Время, может быть, более всего приковывает его взгляд. Он скажет про себя, что одержим временем. Так могло бы сказать про себя все человечество, если бы умело размышлять о своей судьбе с той отчетливостью, которой удалось добиться этому ученику Иова.

Чоран (1911–1995) родился в империи, которая перестала существовать в 1920-м, в Австро-Венгрии, в семье православного священника. Румын по национальности, он принадлежал к национально и религиозно угнетаемой части подданных империи. Но с образованием Румынии как отдельного государства он почувствовал себя на окраине цивилизации, на обочине исторического процесса. Он сделал все, чтобы вернуться в центр. И, добравшись до него, обосновавшись в нем, понял, что его усилия были метафизически бессмысленны. То, что представлялось центром, оказалось воронкой, провалом в небытие. Центр исторического процесса оказался окраиной бытия. Более пятидесяти лет своей жизни он прожил в Париже.

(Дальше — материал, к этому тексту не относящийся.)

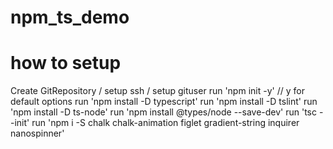 # npm_ts_demo

# how to setup
Create GitRepository / setup ssh / setup gituser
run 'npm init -y' // y for default options
run 'npm install -D typescript'
run 'npm install -D tslint'
run 'npm install -D ts-node'
run 'npm install @types/node --save-dev'
run 'tsc --init'
run 'npm i -S chalk chalk-animation figlet gradient-string inquirer nanospinner'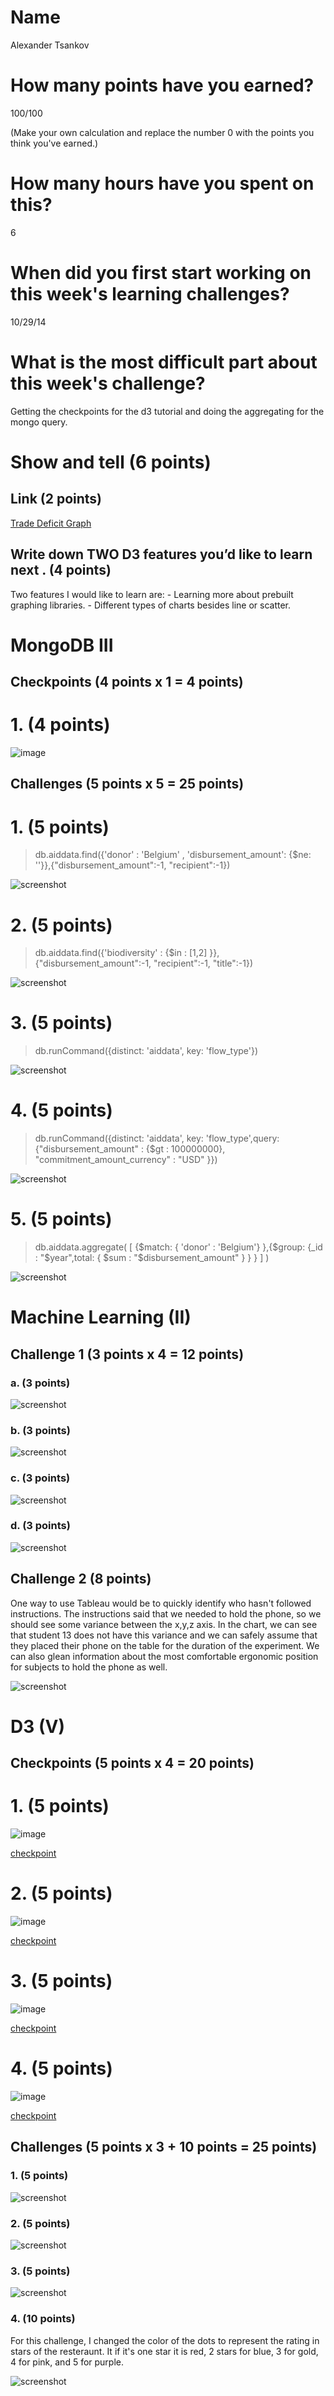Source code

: # Name

Alexander Tsankov

# How many points have you earned?

100/100

(Make your own calculation and replace the number 0 with the points you think you've earned.)

# How many hours have you spent on this?

6

# When did you first start working on this week's learning challenges?

10/29/14

# What is the most difficult part about this week's challenge?

Getting the checkpoints for the d3 tutorial and doing the aggregating for the mongo query. 

# Show and tell (6 points)

## Link (2 points)

[Trade Deficit Graph](http://www.brightpointinc.com/interactive/ustrade/index.html?source=d3js)

## Write down TWO D3 features you’d like to learn next . (4 points)

Two features I would like to learn are: 
	- Learning more about prebuilt graphing libraries. 
	- Different types of charts besides line or scatter. 

# MongoDB III

## Checkpoints (4 points x 1 = 4 points)

# 1. (4 points)

![image](m-checkpoint-1.png)

## Challenges (5 points x 5 = 25 points)

# 1. (5 points)

> db.aiddata.find({'donor' : 'Belgium' , 'disbursement_amount': {$ne: ''}},{"disbursement_amount":-1, "recipient":-1})

![screenshot](m-challenge-1.png)

# 2. (5 points)

> db.aiddata.find({'biodiversity' : {$in : [1,2] }},{"disbursement_amount":-1, "recipient":-1, "title":-1})

![screenshot](m-challenge-2.png)

# 3. (5 points)

> db.runCommand({distinct: 'aiddata', key: 'flow_type'})

![screenshot](m-challenge-3.png)

# 4. (5 points)

> db.runCommand({distinct: 'aiddata', key: 'flow_type',query: {"disbursement_amount" : {$gt : 100000000}, "commitment_amount_currency" : "USD" }})

![screenshot](m-challenge-4.png)

# 5. (5 points)

> db.aiddata.aggregate( [ {$match: { 'donor' : 'Belgium'} },{$group: {_id : "$year",total: { $sum : "$disbursement_amount" } } } ] )

![screenshot](m-challenge-5.png)

# Machine Learning (II)

## Challenge 1 (3 points x 4 = 12 points)

### a. (3 points)

![screenshot](ml-challenge-1a.png)

### b. (3 points)

![screenshot](ml-challenge-1b.png)

### c. (3 points) 

![screenshot](ml-challenge-1c.png)

### d. (3 points) 

![screenshot](ml-challenge-1d.png)

## Challenge 2 (8 points)

One way to use Tableau would be to quickly identify who hasn't followed instructions. The instructions said that we needed to hold the phone, so we should see some variance between the x,y,z axis. In the chart, we can see that student 13 does not have this variance and we can safely assume that they placed their phone on the table for the duration of the experiment. We can also glean information about the most comfortable ergonomic position for subjects to hold the phone as well. 

![screenshot](ml-challenge-2.png)


# D3 (V)

## Checkpoints (5 points x 4 = 20 points)

# 1. (5 points)

![image](d3-checkpoint-1.png)

[checkpoint](checkpoint-1.html)

# 2. (5 points)

![image](d3-checkpoint-2.png)

[checkpoint](checkpoint-2.html)

# 3. (5 points)

![image](d3-checkpoint-3.png)

[checkpoint](checkpoint-3.html)

# 4. (5 points)

![image](d3-checkpoint-4.png)

[checkpoint](checkpoint-4.html)

## Challenges 	(5 points x 3 + 10 points = 25 points)

### 1. (5 points)

![screenshot](d3-challenge-1.png)

### 2. (5 points)

![screenshot](d3-challenge-2.png)

### 3. (5 points)

![screenshot](d3-challenge-3.png)

### 4. (10 points)

For this challenge, I changed the color of the dots to represent the rating in stars of the resteraunt. It if it's one star it is red, 2 stars for blue, 3 for gold, 4 for pink, and 5 for purple. 

![screenshot](d3-challenge-4.png)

С этим его перемещением связана путаница с именами. На обложке книги, изданной Б. Дубиным, по-русски он назван Эмиль Чоран, по-французски — Emile Michel Cioran. По-румынски Мишель звучало бы как Михай. Cioran во французской огласовке читается как Сиоран. Чоран пришел к нам под двумя именами: книга, изданная В. Никитиным, открывается первым произведением Чорана, написанным по-французски: «Разложение основ» (1949). С тех пор он писал свои вещи только на французском, став признанным мастером языка.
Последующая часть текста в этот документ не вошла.